[Data extracted from a collection]

((

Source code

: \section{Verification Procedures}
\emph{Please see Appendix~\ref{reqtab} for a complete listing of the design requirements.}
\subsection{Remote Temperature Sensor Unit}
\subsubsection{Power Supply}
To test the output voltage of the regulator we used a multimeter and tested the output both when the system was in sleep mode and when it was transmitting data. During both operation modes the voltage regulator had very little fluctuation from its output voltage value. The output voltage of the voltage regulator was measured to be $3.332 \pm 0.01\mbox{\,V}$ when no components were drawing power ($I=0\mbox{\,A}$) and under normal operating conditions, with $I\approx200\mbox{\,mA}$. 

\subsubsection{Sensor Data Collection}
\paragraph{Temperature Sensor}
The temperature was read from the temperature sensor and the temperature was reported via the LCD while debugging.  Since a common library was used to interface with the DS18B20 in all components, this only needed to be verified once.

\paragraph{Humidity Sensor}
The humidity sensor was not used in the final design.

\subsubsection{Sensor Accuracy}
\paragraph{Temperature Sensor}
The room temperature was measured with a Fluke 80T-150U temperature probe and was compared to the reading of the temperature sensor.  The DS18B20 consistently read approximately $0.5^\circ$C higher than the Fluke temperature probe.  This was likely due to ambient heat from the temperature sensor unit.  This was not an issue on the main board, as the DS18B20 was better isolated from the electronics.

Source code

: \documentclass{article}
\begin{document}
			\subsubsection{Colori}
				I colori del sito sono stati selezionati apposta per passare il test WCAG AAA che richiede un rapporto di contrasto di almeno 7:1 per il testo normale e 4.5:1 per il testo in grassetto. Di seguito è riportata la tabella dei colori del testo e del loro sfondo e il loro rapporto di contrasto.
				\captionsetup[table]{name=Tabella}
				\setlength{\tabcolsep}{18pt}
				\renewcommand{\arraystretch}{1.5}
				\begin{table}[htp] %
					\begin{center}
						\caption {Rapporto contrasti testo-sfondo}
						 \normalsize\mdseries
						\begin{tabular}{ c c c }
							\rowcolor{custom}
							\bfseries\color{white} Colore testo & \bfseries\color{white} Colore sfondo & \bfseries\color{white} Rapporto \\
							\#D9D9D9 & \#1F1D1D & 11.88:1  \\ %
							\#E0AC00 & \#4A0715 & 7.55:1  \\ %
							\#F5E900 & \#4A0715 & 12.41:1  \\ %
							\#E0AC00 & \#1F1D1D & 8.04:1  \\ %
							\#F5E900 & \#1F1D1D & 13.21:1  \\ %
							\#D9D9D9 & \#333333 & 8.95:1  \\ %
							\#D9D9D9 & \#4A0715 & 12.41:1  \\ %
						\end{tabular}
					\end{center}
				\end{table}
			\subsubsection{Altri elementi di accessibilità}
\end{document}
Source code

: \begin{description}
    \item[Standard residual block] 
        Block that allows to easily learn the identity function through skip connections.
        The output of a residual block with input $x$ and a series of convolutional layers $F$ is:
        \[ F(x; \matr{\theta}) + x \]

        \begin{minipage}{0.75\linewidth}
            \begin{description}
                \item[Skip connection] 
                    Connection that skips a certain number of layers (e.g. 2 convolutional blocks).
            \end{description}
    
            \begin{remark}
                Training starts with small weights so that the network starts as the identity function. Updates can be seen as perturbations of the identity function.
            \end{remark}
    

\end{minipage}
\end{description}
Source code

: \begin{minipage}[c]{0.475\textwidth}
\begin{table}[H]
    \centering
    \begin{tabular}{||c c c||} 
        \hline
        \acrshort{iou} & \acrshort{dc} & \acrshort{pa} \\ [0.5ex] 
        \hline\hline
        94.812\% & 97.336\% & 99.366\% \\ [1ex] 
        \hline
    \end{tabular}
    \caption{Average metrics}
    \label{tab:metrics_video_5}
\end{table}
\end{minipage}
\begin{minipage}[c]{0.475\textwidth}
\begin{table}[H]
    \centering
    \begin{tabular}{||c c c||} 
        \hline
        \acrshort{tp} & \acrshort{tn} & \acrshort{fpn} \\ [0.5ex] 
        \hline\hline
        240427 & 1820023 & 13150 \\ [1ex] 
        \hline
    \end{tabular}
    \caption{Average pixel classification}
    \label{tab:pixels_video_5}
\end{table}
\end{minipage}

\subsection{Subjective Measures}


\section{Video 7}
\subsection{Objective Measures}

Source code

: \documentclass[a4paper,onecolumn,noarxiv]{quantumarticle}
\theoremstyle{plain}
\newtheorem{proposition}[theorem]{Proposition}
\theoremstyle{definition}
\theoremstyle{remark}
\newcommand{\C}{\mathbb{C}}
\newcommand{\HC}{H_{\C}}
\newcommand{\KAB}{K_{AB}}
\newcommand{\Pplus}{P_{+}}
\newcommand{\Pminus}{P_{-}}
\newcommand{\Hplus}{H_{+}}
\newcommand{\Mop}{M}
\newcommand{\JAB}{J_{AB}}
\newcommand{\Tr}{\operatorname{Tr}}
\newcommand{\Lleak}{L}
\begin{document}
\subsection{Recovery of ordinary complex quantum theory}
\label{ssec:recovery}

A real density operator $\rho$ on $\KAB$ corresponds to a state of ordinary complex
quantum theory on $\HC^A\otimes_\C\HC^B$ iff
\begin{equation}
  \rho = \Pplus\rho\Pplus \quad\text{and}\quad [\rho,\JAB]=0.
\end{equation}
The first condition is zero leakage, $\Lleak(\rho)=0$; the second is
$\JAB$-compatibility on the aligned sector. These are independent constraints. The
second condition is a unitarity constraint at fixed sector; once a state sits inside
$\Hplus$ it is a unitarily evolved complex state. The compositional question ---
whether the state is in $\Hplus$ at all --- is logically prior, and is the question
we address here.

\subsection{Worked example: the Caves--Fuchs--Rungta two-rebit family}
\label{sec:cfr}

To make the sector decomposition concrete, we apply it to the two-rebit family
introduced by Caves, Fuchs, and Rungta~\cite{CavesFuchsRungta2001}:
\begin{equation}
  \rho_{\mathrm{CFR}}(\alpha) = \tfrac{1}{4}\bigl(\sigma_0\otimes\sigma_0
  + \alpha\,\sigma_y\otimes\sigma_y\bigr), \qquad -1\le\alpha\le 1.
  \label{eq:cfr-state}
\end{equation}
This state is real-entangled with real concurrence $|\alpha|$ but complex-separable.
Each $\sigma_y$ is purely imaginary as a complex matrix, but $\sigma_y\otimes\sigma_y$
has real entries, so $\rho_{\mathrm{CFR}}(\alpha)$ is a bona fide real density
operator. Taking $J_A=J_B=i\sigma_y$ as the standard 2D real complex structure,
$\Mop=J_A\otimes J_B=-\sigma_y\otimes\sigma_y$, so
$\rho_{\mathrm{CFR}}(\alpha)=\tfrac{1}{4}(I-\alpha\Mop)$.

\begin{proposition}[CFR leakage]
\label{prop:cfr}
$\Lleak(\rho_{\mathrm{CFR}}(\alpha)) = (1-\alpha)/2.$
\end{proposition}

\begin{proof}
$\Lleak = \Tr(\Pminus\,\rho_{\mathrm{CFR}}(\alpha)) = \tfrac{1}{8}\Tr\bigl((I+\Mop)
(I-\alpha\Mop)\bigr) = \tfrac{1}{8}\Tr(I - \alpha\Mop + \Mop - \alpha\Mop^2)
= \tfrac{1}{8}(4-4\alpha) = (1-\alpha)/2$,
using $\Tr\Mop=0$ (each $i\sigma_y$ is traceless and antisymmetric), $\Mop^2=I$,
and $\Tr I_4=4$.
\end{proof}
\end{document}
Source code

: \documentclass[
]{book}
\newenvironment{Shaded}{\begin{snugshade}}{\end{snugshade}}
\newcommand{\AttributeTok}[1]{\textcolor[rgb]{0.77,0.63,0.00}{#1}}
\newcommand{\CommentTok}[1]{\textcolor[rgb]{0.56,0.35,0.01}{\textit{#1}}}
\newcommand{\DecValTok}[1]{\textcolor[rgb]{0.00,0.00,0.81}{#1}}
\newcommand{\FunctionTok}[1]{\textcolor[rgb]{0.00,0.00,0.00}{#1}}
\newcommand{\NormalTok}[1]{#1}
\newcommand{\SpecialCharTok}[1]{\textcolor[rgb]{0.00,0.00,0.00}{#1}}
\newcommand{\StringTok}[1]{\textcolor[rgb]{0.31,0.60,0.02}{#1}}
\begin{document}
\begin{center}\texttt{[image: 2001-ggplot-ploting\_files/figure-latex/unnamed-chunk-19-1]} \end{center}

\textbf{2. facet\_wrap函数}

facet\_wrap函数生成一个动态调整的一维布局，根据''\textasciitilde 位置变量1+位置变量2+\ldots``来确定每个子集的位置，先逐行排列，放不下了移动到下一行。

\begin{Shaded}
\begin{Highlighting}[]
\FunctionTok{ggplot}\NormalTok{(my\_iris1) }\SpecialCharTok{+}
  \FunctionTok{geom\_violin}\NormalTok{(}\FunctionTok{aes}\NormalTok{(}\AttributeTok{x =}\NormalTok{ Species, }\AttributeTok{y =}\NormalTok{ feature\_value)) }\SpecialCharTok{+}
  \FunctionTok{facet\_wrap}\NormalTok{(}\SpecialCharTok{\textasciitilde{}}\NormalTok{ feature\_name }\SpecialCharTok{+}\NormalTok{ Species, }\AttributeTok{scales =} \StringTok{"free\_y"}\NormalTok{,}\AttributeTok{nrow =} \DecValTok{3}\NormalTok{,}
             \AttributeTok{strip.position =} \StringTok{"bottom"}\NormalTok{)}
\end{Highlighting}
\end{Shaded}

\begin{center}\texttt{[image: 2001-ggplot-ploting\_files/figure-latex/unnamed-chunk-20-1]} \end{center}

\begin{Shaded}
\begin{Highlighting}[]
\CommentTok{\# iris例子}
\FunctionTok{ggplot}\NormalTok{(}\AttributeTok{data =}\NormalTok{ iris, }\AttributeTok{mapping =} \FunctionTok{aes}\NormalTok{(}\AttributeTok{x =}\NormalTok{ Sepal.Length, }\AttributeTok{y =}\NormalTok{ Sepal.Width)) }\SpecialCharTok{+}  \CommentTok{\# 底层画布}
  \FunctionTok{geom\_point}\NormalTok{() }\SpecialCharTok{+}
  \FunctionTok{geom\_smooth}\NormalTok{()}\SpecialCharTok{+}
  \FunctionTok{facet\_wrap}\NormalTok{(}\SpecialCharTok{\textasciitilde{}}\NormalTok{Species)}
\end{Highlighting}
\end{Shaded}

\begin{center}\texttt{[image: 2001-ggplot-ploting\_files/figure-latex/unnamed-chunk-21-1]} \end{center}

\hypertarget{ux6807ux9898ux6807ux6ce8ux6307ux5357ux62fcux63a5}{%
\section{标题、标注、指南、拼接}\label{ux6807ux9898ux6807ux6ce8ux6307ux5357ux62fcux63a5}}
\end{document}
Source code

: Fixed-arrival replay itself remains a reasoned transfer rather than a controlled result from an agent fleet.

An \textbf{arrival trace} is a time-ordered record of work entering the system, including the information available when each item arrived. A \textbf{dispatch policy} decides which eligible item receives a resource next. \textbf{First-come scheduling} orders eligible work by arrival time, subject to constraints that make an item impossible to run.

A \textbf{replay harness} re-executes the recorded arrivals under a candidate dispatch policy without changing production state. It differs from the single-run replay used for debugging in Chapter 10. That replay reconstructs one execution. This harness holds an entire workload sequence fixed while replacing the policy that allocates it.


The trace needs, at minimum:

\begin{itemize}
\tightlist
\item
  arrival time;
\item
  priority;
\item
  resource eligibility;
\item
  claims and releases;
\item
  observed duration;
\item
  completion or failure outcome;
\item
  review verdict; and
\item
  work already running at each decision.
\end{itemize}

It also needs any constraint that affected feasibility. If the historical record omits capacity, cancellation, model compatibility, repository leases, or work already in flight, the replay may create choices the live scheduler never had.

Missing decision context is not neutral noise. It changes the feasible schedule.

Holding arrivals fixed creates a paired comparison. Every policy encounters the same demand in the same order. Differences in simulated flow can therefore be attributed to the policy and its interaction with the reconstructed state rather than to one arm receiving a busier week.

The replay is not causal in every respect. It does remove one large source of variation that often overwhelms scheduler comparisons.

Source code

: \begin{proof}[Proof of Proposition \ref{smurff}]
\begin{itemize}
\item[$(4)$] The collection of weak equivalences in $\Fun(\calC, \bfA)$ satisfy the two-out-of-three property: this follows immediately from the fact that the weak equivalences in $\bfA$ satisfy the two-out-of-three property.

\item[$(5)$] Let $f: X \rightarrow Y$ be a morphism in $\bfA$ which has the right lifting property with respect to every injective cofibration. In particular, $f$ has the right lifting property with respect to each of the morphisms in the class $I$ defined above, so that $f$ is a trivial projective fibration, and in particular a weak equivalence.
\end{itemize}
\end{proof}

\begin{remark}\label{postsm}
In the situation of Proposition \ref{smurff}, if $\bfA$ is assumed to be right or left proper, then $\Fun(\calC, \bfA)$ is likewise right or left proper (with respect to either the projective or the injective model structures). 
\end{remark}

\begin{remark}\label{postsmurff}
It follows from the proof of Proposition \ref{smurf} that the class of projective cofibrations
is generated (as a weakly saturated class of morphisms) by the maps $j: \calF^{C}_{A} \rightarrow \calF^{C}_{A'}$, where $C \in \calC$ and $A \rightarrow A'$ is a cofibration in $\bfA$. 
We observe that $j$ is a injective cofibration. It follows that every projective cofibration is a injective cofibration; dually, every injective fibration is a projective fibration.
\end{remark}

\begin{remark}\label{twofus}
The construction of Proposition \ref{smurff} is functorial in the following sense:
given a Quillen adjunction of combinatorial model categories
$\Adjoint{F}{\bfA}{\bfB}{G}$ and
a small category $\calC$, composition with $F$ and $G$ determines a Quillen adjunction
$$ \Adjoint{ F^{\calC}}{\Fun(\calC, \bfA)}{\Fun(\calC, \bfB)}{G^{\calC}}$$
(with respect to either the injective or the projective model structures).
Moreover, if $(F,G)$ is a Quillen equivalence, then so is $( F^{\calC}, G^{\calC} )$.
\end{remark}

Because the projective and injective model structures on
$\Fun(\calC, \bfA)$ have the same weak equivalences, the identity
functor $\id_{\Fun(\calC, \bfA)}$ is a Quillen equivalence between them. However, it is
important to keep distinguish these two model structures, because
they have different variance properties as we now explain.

))

» **Your task**: Search the lines above for the string "textasciitilde" and copy each line that has it.

» **Task result**:
facet\_wrap函数生成一个动态调整的一维布局，根据''\textasciitilde 位置变量1+位置变量2+\ldots``来确定每个子集的位置，先逐行排列，放不下了移动到下一行。
  \FunctionTok{facet\_wrap}\NormalTok{(}\SpecialCharTok{\textasciitilde{}}\NormalTok{ feature\_name }\SpecialCharTok{+}\NormalTok{ Species, }\AttributeTok{scales =} \StringTok{"free\_y"}\NormalTok{,}\AttributeTok{nrow =} \DecValTok{3}\NormalTok{,}
  \FunctionTok{facet\_wrap}\NormalTok{(}\SpecialCharTok{\textasciitilde{}}\NormalTok{Species)}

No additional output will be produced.